Procès Magali Berdah : « Personne ne mérite de se faire menacer de mort », regrette l’agente d’influenceurs à la barre

TRIBUNALLors du premier jour du procès, Magali Berdah a témoigné pendant plus de trois heures du cyberharcèlement dont elle aurait été victime entre mai et septembre 2022
Magali Berdah : 28 personnes jugées pour cyberharcèlement
Lina Fourneau

Lina Fourneau

L'essentiel

  • Ce lundi, s’ouvrait le premier procès des cyberharceleurs de l’agente Magali Berdah. Deux autres procès suivront avec au total 28 prévenus. « C’est la plus grosse affaire de cyberharcèlement qu’a eu à connaître la justice française », souligne l’avocate de Magali Berdah, Maître Rachel-Flore Pardo.
  • Jusqu’au 5 décembre, les treize premiers prévenus devront répondre pour des faits de cyberharcèlement auxquels s’ajoutent parfois des menaces de mort et de viol, ainsi que des remarques antisémites.
  • A la barre, ce lundi, l’agente d’influenceurs témoignait de la période où elle aurait subi un cyberharcèlement massif. « Le seul moyen que vous avez pour que ça s’arrête, c’est de mourir ».

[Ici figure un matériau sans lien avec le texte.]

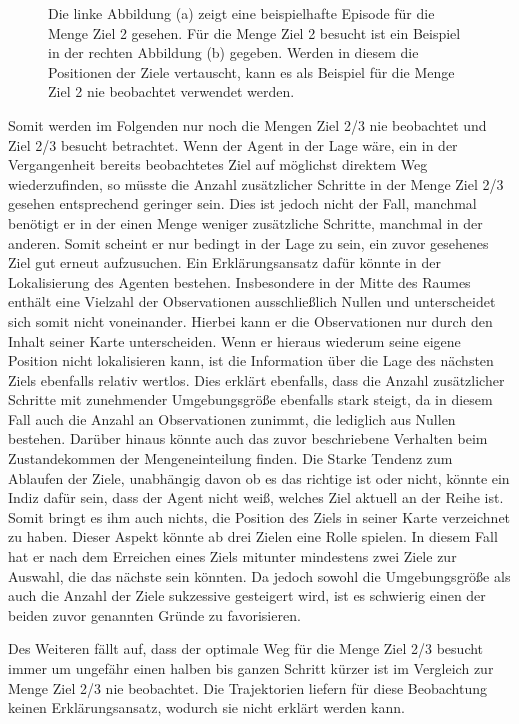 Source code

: \begin{figure}[ht!]
\begin{subfigure}[c]{0.5\textwidth}
		\subcaption{}
		\label{sample_visited}
	\end{subfigure}
	\caption{Die linke Abbildung (a) zeigt eine beispielhafte Episode für die Menge \glqq Ziel 2 gesehen\grqq{}. Für die Menge \glqq Ziel 2 besucht\grqq{} ist ein Beispiel in der rechten Abbildung (b) gegeben. Werden in diesem die Positionen der Ziele vertauscht, kann es als Beispiel für die Menge \glqq Ziel 2 nie beobachtet\grqq{} verwendet werden.}
\end{figure}

Somit werden im Folgenden nur noch die Mengen \glqq Ziel 2/3 nie beobachtet\grqq{} und \glqq Ziel 2/3 besucht\grqq{} betrachtet. Wenn der Agent in der Lage wäre, ein in der Vergangenheit bereits beobachtetes Ziel auf möglichst direktem Weg wiederzufinden, so müsste die Anzahl zusätzlicher Schritte in der Menge \glqq Ziel 2/3 gesehen\grqq{} entsprechend geringer sein. Dies ist jedoch nicht der Fall, manchmal benötigt er in der einen Menge weniger zusätzliche Schritte, manchmal in der anderen. Somit scheint er nur bedingt in der Lage zu sein, ein zuvor gesehenes Ziel gut erneut aufzusuchen. Ein Erklärungsansatz dafür könnte in der Lokalisierung des Agenten bestehen. Insbesondere in der Mitte des Raumes enthält eine Vielzahl der Observationen ausschließlich Nullen und unterscheidet sich somit nicht voneinander. Hierbei kann er die Observationen nur durch den Inhalt seiner Karte unterscheiden. Wenn er hieraus wiederum seine eigene Position nicht lokalisieren kann, ist die Information über die Lage des nächsten Ziels ebenfalls relativ wertlos. Dies erklärt ebenfalls, dass die Anzahl zusätzlicher Schritte mit zunehmender Umgebungsgröße ebenfalls stark steigt, da in diesem Fall auch die Anzahl an Observationen zunimmt, die lediglich aus Nullen bestehen. Darüber hinaus könnte auch das zuvor beschriebene Verhalten beim Zustandekommen der Mengeneinteilung finden. Die Starke Tendenz zum Ablaufen der Ziele, unabhängig davon ob es das richtige ist oder nicht, könnte ein Indiz dafür sein, dass der Agent nicht weiß, welches Ziel aktuell an der Reihe ist. Somit bringt es ihm auch nichts, die Position des Ziels in seiner Karte verzeichnet zu haben. Dieser Aspekt könnte ab drei Zielen eine Rolle spielen. In diesem Fall hat er nach dem Erreichen eines Ziels mitunter mindestens zwei Ziele zur Auswahl, die das nächste sein könnten. Da jedoch sowohl die Umgebungsgröße als auch die Anzahl der Ziele sukzessive gesteigert wird, ist es schwierig einen der beiden zuvor genannten Gründe zu favorisieren.

Des Weiteren fällt auf, dass der optimale Weg für die Menge \glqq Ziel 2/3 besucht\grqq{} immer um ungefähr einen halben bis ganzen Schritt kürzer ist im Vergleich zur Menge \glqq Ziel 2/3 nie beobachtet\grqq{}. Die Trajektorien liefern für diese Beobachtung keinen Erklärungsansatz, wodurch sie nicht erklärt werden kann.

«On est souvent exposé à la haine, mais jamais de cette ampleur-là ». A la barre de la 10e chambre correctionnelle du tribunal judiciaire de Paris, Magali Berdah s’avance. Gilet beige, chemise bleue avec des strass dans le dos et grandes bottes noires. Dans le procès qui s’est ouvert ce lundi 27 novembre, elle témoigne en tant que partie civile. Derrière elle, une salle dispersée entre les bancs complets d’avocats, quelques proches et surtout les personnes soupçonnées d’avoir participé à ces « raids ». Jusqu’au 5 décembre, ils seront treize prévenus à devoir répondre à des faits de cyberharcèlement auxquels s’ajoutent des menaces de crime, de viol et de mort ; ainsi que dans certains cas des insultes antisémites. En tout, 28 personnes seront jugées pendant plusieurs mois au cours de trois différents procès.

Ce lundi, les treize prévenus ne sont pas tous présents. Sept ne viendront pas. D’autres ne seront pas non plus représentés. Pour l’avocat de la partie civile, Maître Antonin Gravelin-Rodriguez, leur absence est regrettable. La déception se fait également sentir du côté de Magali Berdah qui souhaite être reconnue comme victime lors de ces procès. « J’aurais aimé que les absents m’entendent, qu’ils se rendent comptent de ce qu’ils ont fait. Il faut que les gens comprennent la violence du cyberharcèlement ». Une violence comparée par Magali Berdah a un camion pris en pleine face. « C’était frontal, c’était non-stop et de pire en pire ».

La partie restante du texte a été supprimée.